▸ **Your objective**
Write out the material below exactly, with no line missing.

════

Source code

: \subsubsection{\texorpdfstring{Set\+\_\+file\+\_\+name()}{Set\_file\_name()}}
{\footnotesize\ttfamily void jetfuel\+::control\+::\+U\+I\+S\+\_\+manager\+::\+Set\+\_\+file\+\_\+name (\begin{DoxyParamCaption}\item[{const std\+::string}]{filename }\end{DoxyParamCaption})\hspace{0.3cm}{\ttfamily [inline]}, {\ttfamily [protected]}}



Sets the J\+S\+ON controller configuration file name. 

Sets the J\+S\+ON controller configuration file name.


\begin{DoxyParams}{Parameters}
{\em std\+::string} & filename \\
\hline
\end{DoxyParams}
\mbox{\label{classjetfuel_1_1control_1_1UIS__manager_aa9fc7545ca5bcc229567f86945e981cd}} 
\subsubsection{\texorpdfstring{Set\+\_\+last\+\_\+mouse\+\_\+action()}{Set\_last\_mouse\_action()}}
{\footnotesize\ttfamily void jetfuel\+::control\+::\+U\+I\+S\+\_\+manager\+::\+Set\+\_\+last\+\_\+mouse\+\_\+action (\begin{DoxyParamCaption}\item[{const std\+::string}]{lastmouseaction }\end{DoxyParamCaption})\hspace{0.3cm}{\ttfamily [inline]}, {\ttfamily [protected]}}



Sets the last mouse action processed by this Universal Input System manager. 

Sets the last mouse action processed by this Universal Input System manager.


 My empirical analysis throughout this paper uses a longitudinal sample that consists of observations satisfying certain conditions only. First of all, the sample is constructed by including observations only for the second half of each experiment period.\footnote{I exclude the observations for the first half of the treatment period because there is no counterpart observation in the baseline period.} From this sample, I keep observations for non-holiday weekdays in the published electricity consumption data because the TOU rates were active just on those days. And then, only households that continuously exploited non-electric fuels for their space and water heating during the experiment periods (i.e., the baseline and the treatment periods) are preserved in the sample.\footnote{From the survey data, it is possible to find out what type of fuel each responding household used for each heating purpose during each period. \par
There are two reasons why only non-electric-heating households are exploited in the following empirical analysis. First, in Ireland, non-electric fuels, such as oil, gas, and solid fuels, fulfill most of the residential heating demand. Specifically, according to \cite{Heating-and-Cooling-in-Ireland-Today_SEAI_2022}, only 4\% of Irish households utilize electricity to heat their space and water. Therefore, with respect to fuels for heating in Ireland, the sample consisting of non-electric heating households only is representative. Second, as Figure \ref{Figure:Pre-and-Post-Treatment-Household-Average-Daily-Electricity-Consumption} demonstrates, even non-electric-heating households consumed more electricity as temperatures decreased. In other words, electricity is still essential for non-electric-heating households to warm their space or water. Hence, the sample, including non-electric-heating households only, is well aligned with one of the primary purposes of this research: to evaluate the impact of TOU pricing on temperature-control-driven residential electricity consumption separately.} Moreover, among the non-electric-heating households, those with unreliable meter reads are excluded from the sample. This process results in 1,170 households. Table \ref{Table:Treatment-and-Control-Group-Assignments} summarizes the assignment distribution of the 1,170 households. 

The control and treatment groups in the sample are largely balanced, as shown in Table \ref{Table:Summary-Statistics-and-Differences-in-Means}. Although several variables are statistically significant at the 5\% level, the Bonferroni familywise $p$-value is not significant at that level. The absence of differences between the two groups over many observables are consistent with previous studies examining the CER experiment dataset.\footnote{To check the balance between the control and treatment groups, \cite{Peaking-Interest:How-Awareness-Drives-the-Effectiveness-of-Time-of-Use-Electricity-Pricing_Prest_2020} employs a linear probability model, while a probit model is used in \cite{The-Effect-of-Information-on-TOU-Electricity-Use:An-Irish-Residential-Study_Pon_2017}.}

════

▸ **Answer space**
Source code

: \subsubsection{\texorpdfstring{Set\+\_\+file\+\_\+name()}{Set\_file\_name()}}
{\footnotesize\ttfamily void jetfuel\+::control\+::\+U\+I\+S\+\_\+manager\+::\+Set\+\_\+file\+\_\+name (\begin{DoxyParamCaption}\item[{const std\+::string}]{filename }\end{DoxyParamCaption})\hspace{0.3cm}{\ttfamily [inline]}, {\ttfamily [protected]}}



Sets the J\+S\+ON controller configuration file name. 

Sets the J\+S\+ON controller configuration file name.


\begin{DoxyParams}{Parameters}
{\em std\+::string} & filename \\
\hline
\end{DoxyParams}
\mbox{\label{classjetfuel_1_1control_1_1UIS__manager_aa9fc7545ca5bcc229567f86945e981cd}} 
\subsubsection{\texorpdfstring{Set\+\_\+last\+\_\+mouse\+\_\+action()}{Set\_last\_mouse\_action()}}
{\footnotesize\ttfamily void jetfuel\+::control\+::\+U\+I\+S\+\_\+manager\+::\+Set\+\_\+last\+\_\+mouse\+\_\+action (\begin{DoxyParamCaption}\item[{const std\+::string}]{lastmouseaction }\end{DoxyParamCaption})\hspace{0.3cm}{\ttfamily [inline]}, {\ttfamily [protected]}}



Sets the last mouse action processed by this Universal Input System manager. 

Sets the last mouse action processed by this Universal Input System manager.


 My empirical analysis throughout this paper uses a longitudinal sample that consists of observations satisfying certain conditions only. First of all, the sample is constructed by including observations only for the second half of each experiment period.\footnote{I exclude the observations for the first half of the treatment period because there is no counterpart observation in the baseline period.} From this sample, I keep observations for non-holiday weekdays in the published electricity consumption data because the TOU rates were active just on those days. And then, only households that continuously exploited non-electric fuels for their space and water heating during the experiment periods (i.e., the baseline and the treatment periods) are preserved in the sample.\footnote{From the survey data, it is possible to find out what type of fuel each responding household used for each heating purpose during each period. \par
There are two reasons why only non-electric-heating households are exploited in the following empirical analysis. First, in Ireland, non-electric fuels, such as oil, gas, and solid fuels, fulfill most of the residential heating demand. Specifically, according to \cite{Heating-and-Cooling-in-Ireland-Today_SEAI_2022}, only 4\% of Irish households utilize electricity to heat their space and water. Therefore, with respect to fuels for heating in Ireland, the sample consisting of non-electric heating households only is representative. Second, as Figure \ref{Figure:Pre-and-Post-Treatment-Household-Average-Daily-Electricity-Consumption} demonstrates, even non-electric-heating households consumed more electricity as temperatures decreased. In other words, electricity is still essential for non-electric-heating households to warm their space or water. Hence, the sample, including non-electric-heating households only, is well aligned with one of the primary purposes of this research: to evaluate the impact of TOU pricing on temperature-control-driven residential electricity consumption separately.} Moreover, among the non-electric-heating households, those with unreliable meter reads are excluded from the sample. This process results in 1,170 households. Table \ref{Table:Treatment-and-Control-Group-Assignments} summarizes the assignment distribution of the 1,170 households. 

The control and treatment groups in the sample are largely balanced, as shown in Table \ref{Table:Summary-Statistics-and-Differences-in-Means}. Although several variables are statistically significant at the 5\% level, the Bonferroni familywise $p$-value is not significant at that level. The absence of differences between the two groups over many observables are consistent with previous studies examining the CER experiment dataset.\footnote{To check the balance between the control and treatment groups, \cite{Peaking-Interest:How-Awareness-Drives-the-Effectiveness-of-Time-of-Use-Electricity-Pricing_Prest_2020} employs a linear probability model, while a probit model is used in \cite{The-Effect-of-Information-on-TOU-Electricity-Use:An-Irish-Residential-Study_Pon_2017}.}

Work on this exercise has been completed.